──────── Records for this task ────────

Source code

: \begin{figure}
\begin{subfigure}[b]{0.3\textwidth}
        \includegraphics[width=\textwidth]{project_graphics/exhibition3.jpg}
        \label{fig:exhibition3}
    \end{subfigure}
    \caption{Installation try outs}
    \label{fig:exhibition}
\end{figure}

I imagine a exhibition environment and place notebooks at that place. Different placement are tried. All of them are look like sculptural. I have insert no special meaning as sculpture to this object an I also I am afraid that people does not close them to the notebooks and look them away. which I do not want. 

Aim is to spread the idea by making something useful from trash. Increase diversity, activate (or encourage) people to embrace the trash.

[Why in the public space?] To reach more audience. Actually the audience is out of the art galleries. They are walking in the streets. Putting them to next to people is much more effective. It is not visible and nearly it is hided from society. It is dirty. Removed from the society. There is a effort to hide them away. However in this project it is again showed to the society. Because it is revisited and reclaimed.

────────

§ What you should do
Your answer must be the complete listing, repeated exactly.

§ Final answer
Source code

: \begin{figure}
\begin{subfigure}[b]{0.3\textwidth}
        \includegraphics[width=\textwidth]{project_graphics/exhibition3.jpg}
        \label{fig:exhibition3}
    \end{subfigure}
    \caption{Installation try outs}
    \label{fig:exhibition}
\end{figure}

I imagine a exhibition environment and place notebooks at that place. Different placement are tried. All of them are look like sculptural. I have insert no special meaning as sculpture to this object an I also I am afraid that people does not close them to the notebooks and look them away. which I do not want. 

Aim is to spread the idea by making something useful from trash. Increase diversity, activate (or encourage) people to embrace the trash.

[Why in the public space?] To reach more audience. Actually the audience is out of the art galleries. They are walking in the streets. Putting them to next to people is much more effective. It is not visible and nearly it is hided from society. It is dirty. Removed from the society. There is a effort to hide them away. However in this project it is again showed to the society. Because it is revisited and reclaimed.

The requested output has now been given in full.